Problem details: Retype every line of the data below, starting with the first and ending with the line that contains "- 👨🏼‍🚀 Estou", but leave out the pictures.

==========

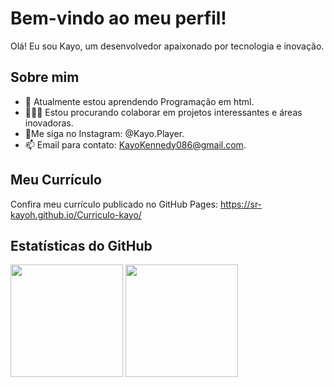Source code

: # Bem-vindo ao meu perfil!

Olá! Eu sou Kayo, um desenvolvedor apaixonado por tecnologia e inovação.

## Sobre mim
- 🌱 Atualmente estou aprendendo Programação em html.
- 👨🏼‍🚀 Estou procurando colaborar em projetos interessantes e áreas inovadoras.
- 🐧Me siga no Instagram: @Kayo.Player.
- 📫 Email para contato: KayoKennedy086@gmail.com.

## Meu Currículo
Confira meu currículo publicado no GitHub Pages:
https://sr-kayoh.github.io/Curriculo-kayo/

## Estatísticas do GitHub
<img height="180em" src="https://github-readme-stats.vercel.app/api?username=Sr.KayoH&show_icons=true&theme=dracula&include_all_commits=true&count_private=true"/>
<img height="180em" src="https://github-readme-stats-eight-theta.vercel.app/api/top-langs/?usernameSr.KayoH&layout=compact&langs_count=8&theme=algolia"/>
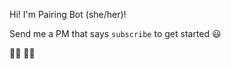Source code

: Hi! I'm Pairing Bot (she/her)!

Send me a PM that says `subscribe` to get started :smiley:

:pear::robot:
:octopus::octopus:
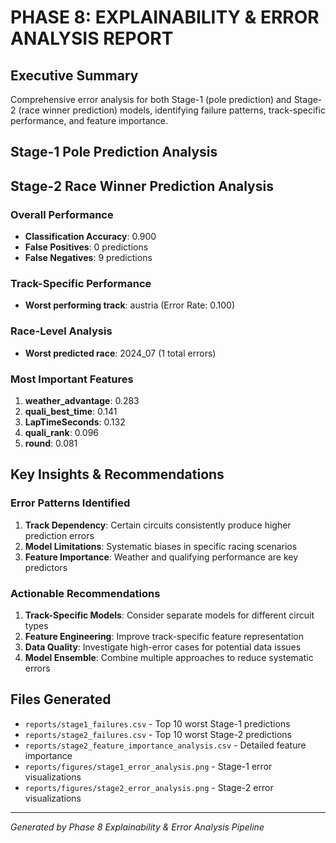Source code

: # PHASE 8: EXPLAINABILITY & ERROR ANALYSIS REPORT

## Executive Summary
Comprehensive error analysis for both Stage-1 (pole prediction) and Stage-2 (race winner prediction)
models, identifying failure patterns, track-specific performance, and feature importance.

## Stage-1 Pole Prediction Analysis

## Stage-2 Race Winner Prediction Analysis

### Overall Performance
- **Classification Accuracy**: 0.900
- **False Positives**: 0 predictions
- **False Negatives**: 9 predictions

### Track-Specific Performance
- **Worst performing track**: austria (Error Rate: 0.100)

### Race-Level Analysis
- **Worst predicted race**: 2024_07 (1 total errors)

### Most Important Features

1. **weather_advantage**: 0.283
2. **quali_best_time**: 0.141
3. **LapTimeSeconds**: 0.132
4. **quali_rank**: 0.096
5. **round**: 0.081

## Key Insights & Recommendations

### Error Patterns Identified
1. **Track Dependency**: Certain circuits consistently produce higher prediction errors
2. **Model Limitations**: Systematic biases in specific racing scenarios
3. **Feature Importance**: Weather and qualifying performance are key predictors

### Actionable Recommendations
1. **Track-Specific Models**: Consider separate models for different circuit types
2. **Feature Engineering**: Improve track-specific feature representation
3. **Data Quality**: Investigate high-error cases for potential data issues
4. **Model Ensemble**: Combine multiple approaches to reduce systematic errors

## Files Generated
- `reports/stage1_failures.csv` - Top 10 worst Stage-1 predictions
- `reports/stage2_failures.csv` - Top 10 worst Stage-2 predictions
- `reports/stage2_feature_importance_analysis.csv` - Detailed feature importance
- `reports/figures/stage1_error_analysis.png` - Stage-1 error visualizations
- `reports/figures/stage2_error_analysis.png` - Stage-2 error visualizations

---
*Generated by Phase 8 Explainability & Error Analysis Pipeline*
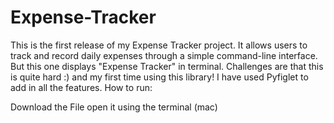 # Expense-Tracker
This is the first release of my Expense Tracker project. It allows users to track and record daily expenses through a simple command-line interface. But this one displays "Expense Tracker" in terminal. Challenges are that this is quite hard :) and my first time using this library! I have used Pyfiglet to add in all the features.
How to run:

Download the File
open it using the terminal (mac)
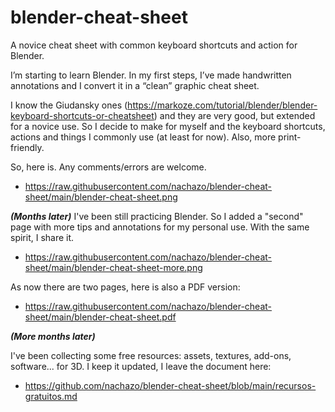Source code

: # blender-cheat-sheet
A novice cheat sheet with common keyboard shortcuts and action for Blender.

I’m starting to learn Blender. In my first steps, I’ve made handwritten annotations and I convert it in a “clean” graphic cheat sheet.

I know the Giudansky ones (https://markoze.com/tutorial/blender/blender-keyboard-shortcuts-or-cheatsheet) and they are very good, but extended for a novice use.
So I decide to make for myself and the keyboard shortcuts, actions and things I commonly use (at least for now). Also, more print-friendly.

So, here is. Any comments/errors are welcome.

* https://raw.githubusercontent.com/nachazo/blender-cheat-sheet/main/blender-cheat-sheet.png

*__(Months later)__* I've been still practicing Blender. So I added a "second" page with more tips and annotations for my personal use. With the same spirit, I share it.

* https://raw.githubusercontent.com/nachazo/blender-cheat-sheet/main/blender-cheat-sheet-more.png

As now there are two pages, here is also a PDF version:
* https://raw.githubusercontent.com/nachazo/blender-cheat-sheet/main/blender-cheat-sheet.pdf

*__(More months later)__* 

I've been collecting some free resources: assets, textures, add-ons, software... for 3D. I keep it updated, I leave the document here:

* https://github.com/nachazo/blender-cheat-sheet/blob/main/recursos-gratuitos.md

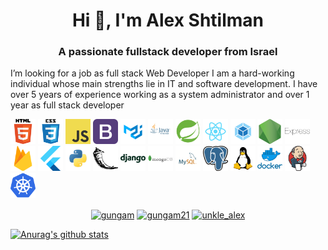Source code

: <h1 align="center">Hi 👋, I'm Alex Shtilman</h1>
<h3 align="center">A passionate fullstack developer from Israel</h3>
<p>
I’m looking for a job as  full stack Web Developer
I am a hard-working individual whose main strengths lie in IT and software development. 
I have over 5 years of experience working as a system administrator and over 1 year as full stack developer
</p> 
<p align="left">

<img src="https://github.com/alexshtilman/alexshtilman/blob/main/img/html.png?raw=true" alt="html5" width="40" height="40"/>
<img src="https://github.com/alexshtilman/alexshtilman/blob/main/img/css.png?raw=true" alt="css3" width="40" height="40"/>
<img src="https://github.com/alexshtilman/alexshtilman/blob/main/img/javascript.png?raw=true" alt="javascript" width="40" height="40"/>

<img src="https://github.com/alexshtilman/alexshtilman/blob/main/img/bootstrap.png?raw=true" alt="bootstrap" width="40" height="40"/> 
<img src="https://github.com/alexshtilman/alexshtilman/blob/main/img/material.svg?raw=true" alt="materialize" width="40" height="40"/>

<img src="https://github.com/alexshtilman/alexshtilman/blob/main/img/java.png?raw=true" alt="java" width="40" height="40"/>
<img src="https://github.com/alexshtilman/alexshtilman/blob/main/img/spring-boot.png?raw=true" alt="java" width="40" height="40"/>

<img src="https://github.com/alexshtilman/alexshtilman/blob/main/img/react.png?raw=true" alt="react" width="40" height="40"/> 
<img src="https://github.com/alexshtilman/alexshtilman/blob/main/img/webpack.png?raw=true" alt="webpack" width="40" height="40"/>
<img src="https://github.com/alexshtilman/alexshtilman/blob/main/img/nodejs.png?raw=true" alt="nodejs" width="40" height="40"/> 
<img src="https://github.com/alexshtilman/alexshtilman/blob/main/img/express.png?raw=true" alt="express" width="40" height="40"/> 
<img src="https://github.com/alexshtilman/alexshtilman/blob/main/img/firebase.svg?raw=true" alt="firebase" width="40" height="40"/>

<img src="https://github.com/alexshtilman/alexshtilman/blob/main/img/flutter.svg?raw=true" alt="flutter" width="40" height="40"/>

<img src="https://github.com/alexshtilman/alexshtilman/blob/main/img/python.png?raw=true" alt="django" width="40" height="40"/> 
<img src="https://github.com/alexshtilman/alexshtilman/blob/main/img/flask.svg?raw=true" alt="flask" width="40" height="40"/>
<img src="https://github.com/alexshtilman/alexshtilman/blob/main/img/django.png?raw=true" alt="django" width="40" height="40"/>

<img src="https://github.com/alexshtilman/alexshtilman/blob/main/img/mongodb.png?raw=true" alt="mongodb" width="40" height="40"/> 
<img src="https://github.com/alexshtilman/alexshtilman/blob/main/img/mysql.png?raw=true" alt="mysql" width="40" height="40"/> 
<img src="https://github.com/alexshtilman/alexshtilman/blob/main/img/postgresql.png?raw=true" alt="postgresql" width="40" height="40"/>

<img src="https://github.com/alexshtilman/alexshtilman/blob/main/img/linux.png?raw=true" alt="linux" width="40" height="40"/> 
<img src="https://github.com/alexshtilman/alexshtilman/blob/main/img/docker.png?raw=true" alt="docker" width="40" height="40"/> 
<img src="https://github.com/alexshtilman/alexshtilman/blob/main/img/jenkins.svg?raw=true" alt="jenkins" width="40" height="40"/>
<img src="https://github.com/alexshtilman/alexshtilman/blob/main/img/kubernets.svg?raw=true" alt="kubernetes" width="40" height="40"/>

</p><p align="center">
<a href="https://linkedin.com/in/gungam" target="blank"><img align="center" src="https://cdn.jsdelivr.net/npm/simple-icons@3.0.1/icons/linkedin.svg" alt="gungam" height="30" width="30" /></a>
<a href="https://fb.com/gungam21" target="blank"><img align="center" src="https://cdn.jsdelivr.net/npm/simple-icons@3.0.1/icons/facebook.svg" alt="gungam21" height="30" width="30" /></a>
<a href="https://instagram.com/unkle_alex" target="blank"><img align="center" src="https://cdn.jsdelivr.net/npm/simple-icons@3.0.1/icons/instagram.svg" alt="unkle_alex" height="30" width="30" /></a>
</p>

[![Anurag's github stats](https://github-readme-stats.vercel.app/api?username=alexshtilman)](https://github.com/anuraghazra/github-readme-stats)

==========

Answer section:
Source code

: # Bem-vindo ao meu perfil!

Olá! Eu sou Kayo, um desenvolvedor apaixonado por tecnologia e inovação.

## Sobre mim
- 🌱 Atualmente estou aprendendo Programação em html.
- 👨🏼‍🚀 Estou procurando colaborar em projetos interessantes e áreas inovadoras.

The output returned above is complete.